Since the end of April, however, I’ve relaxed on my morning routine. I’m more likely to set my alarm for later than 7 a.m. or hit snooze multiple times. As a result, I’m not running early as often, I’m scrambling for meals (and making poor choices), and I’m playing catchup all day long.
So first, I must get back to my early morning wakeup. If I don’t take the first step, then how can I expect everything else to fall in place?
Perfection isn’t the standard
My other stumbling block is demanding perfection or nothing.
I expect to be able to stick to every single goal all the time. Keeping up with that kind of pressure is possible for short periods of time. But eventually, something falls through or slips. I need to be able to let those mistakes go.
Instead, my natural response is to give up everything. If it isn’t perfect, then it might as well be destructive right? Example: I had a donut for breakfast, so I might as well follow that up with a bag of candy and Red Bull for lunch and ice cream for dinner.

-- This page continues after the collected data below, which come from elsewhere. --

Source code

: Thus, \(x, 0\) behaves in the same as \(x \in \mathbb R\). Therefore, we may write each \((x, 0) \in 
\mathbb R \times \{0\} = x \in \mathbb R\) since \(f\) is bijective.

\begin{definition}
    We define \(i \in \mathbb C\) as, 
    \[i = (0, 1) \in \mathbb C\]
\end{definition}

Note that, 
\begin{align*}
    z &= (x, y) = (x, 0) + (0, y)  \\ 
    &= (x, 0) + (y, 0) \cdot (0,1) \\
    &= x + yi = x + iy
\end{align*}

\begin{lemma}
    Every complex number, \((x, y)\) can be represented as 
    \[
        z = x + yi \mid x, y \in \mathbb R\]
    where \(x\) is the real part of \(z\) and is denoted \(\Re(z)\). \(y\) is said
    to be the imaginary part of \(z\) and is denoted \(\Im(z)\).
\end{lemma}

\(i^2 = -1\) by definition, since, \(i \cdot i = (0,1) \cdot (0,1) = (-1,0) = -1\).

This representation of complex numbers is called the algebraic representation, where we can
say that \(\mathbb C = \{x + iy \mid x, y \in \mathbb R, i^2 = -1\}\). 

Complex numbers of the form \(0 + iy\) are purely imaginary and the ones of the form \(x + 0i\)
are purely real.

Why is letting a bad decision go so difficult?
Public accountability
One of the best parts of typing out personal goals and struggles and publishing them for anyone to read is the support and accountability that follows. When I started blogging several years ago (on a different site), my stated goal was qualifying for and running the Boston Marathon.
Just typing my intentions seemed silly at the time. I was a long way from making that dream happen. But when I wrote it down, I was announcing my commitment. As a result, people encouraged me at every step.
I also wanted to back up my written and spoken words. The same is true for each positive habit I want to develop now. Hearing “you say that every week” was a slap of reality. I need to start following through. I want to be a person who lives out the inspiration. My goals are set extremely high, and I know the things I need to do to chase after them. It’s time to do them.
Get past the fear
I’m scared of doing consistent speed workouts. I know how they will benefit me, and I’ve experienced some of my bigger running breakthroughs after a few weeks of hard track work.
But recently I’ve avoided all tough workouts. Sure I run hard almost daily, but it’s a different burn.
As a runner focused on the marathon, I’ve learned how to run just under the red line for hours at a time. Just a bit faster would equal a massive blowup in a long run or race.
But in a structured workout with mile or shorter repeats, pushing past that mental and physical barrier is quite beneficial. It helps push that line to faster and faster paces.
I know I need those types of workouts to keep from plateauing. But I also know the pain that accompanies speed work. Running fast and pushing for PRs is about becoming comfortable with discomfort. Speedwork is another lung-searing level deeper.
Eyes ahead
The picture I used for this story is from a trip I took up to northern California a few weeks ago. I thought about this specific blog post on several of my runs there, including the one up that long hill in the picture. But it’s taken me far too long to write everything out.
I’m not going to let all of the failure I feel from the past several months drag me down, though.
All we have right now is the opportunity to make the next choice. I can’t change anything that happened this morning. Or yesterday, or at any point in my past 31.5 years of life on this earth.
I’m currently sitting at my kitchen table on Sunday night (I’ll post this in the morning). I didn’t get up and do my planned long run this morning. Several other plans went unexecuted as well. I was on the verge of calling it a day and sulking about how I can’t get things together.
But then Jack announced he was leaving for a run. It was the spark I needed. I joined him and knocked out 10 miles to cap off a decent training week.
Now I’m writing the blog post that has been haunting the back corners of my brain for days.
Today didn’t go exactly the way I wanted. I’m OK with it. Eyes forward. Stop making declarations about what will happen tomorrow. Today is all we have.